#### What you have to do
From the line that includes "<b>HwProfileRegistryKey</b>" down to the final line of the data below, copy every line exactly and leave the rest out.

#### Records for the task

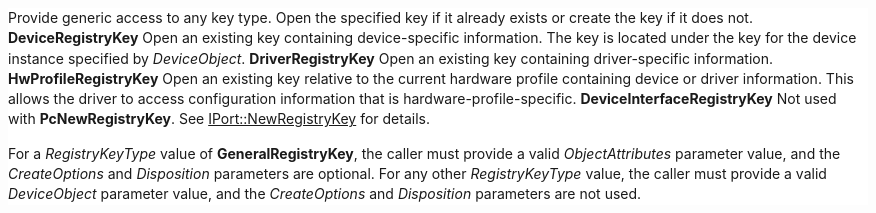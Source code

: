 </td>
<td>
Provide generic access to any key type. Open the specified key if it already exists or create the key if it does not.

</td>
</tr>
<tr>
<td>
<b>DeviceRegistryKey</b>

</td>
<td>
Open an existing key containing device-specific information. The key is located under the key for the device instance specified by <i>DeviceObject</i>.

</td>
</tr>
<tr>
<td>
<b>DriverRegistryKey</b>

</td>
<td>
Open an existing key containing driver-specific information.

</td>
</tr>
<tr>
<td>
<b>HwProfileRegistryKey</b>

</td>
<td>
Open an existing key relative to the current hardware profile containing device or driver information. This allows the driver to access configuration information that is hardware-profile-specific.

</td>
</tr>
<tr>
<td>
<b>DeviceInterfaceRegistryKey</b>

</td>
<td>
Not used with <b>PcNewRegistryKey</b>. See <a href="https://docs.microsoft.com/windows-hardware/drivers/ddi/portcls/nf-portcls-iport-newregistrykey">IPort::NewRegistryKey</a> for details.

</td>
</tr>
</table>
 

For a <i>RegistryKeyType</i> value of <b>GeneralRegistryKey</b>, the caller must provide a valid <i>ObjectAttributes</i> parameter value, and the <i>CreateOptions</i> and <i>Disposition</i> parameters are optional. For any other <i>RegistryKeyType</i> value, the caller must provide a valid <i>DeviceObject</i> parameter value, and the <i>CreateOptions</i> and <i>Disposition</i> parameters are not used.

#### The answer
<b>HwProfileRegistryKey</b>

</td>
<td>
Open an existing key relative to the current hardware profile containing device or driver information. This allows the driver to access configuration information that is hardware-profile-specific.

</td>
</tr>
<tr>
<td>
<b>DeviceInterfaceRegistryKey</b>

</td>
<td>
Not used with <b>PcNewRegistryKey</b>. See <a href="https://docs.microsoft.com/windows-hardware/drivers/ddi/portcls/nf-portcls-iport-newregistrykey">IPort::NewRegistryKey</a> for details.

</td>
</tr>
</table>
 

For a <i>RegistryKeyType</i> value of <b>GeneralRegistryKey</b>, the caller must provide a valid <i>ObjectAttributes</i> parameter value, and the <i>CreateOptions</i> and <i>Disposition</i> parameters are optional. For any other <i>RegistryKeyType</i> value, the caller must provide a valid <i>DeviceObject</i> parameter value, and the <i>CreateOptions</i> and <i>Disposition</i> parameters are not used.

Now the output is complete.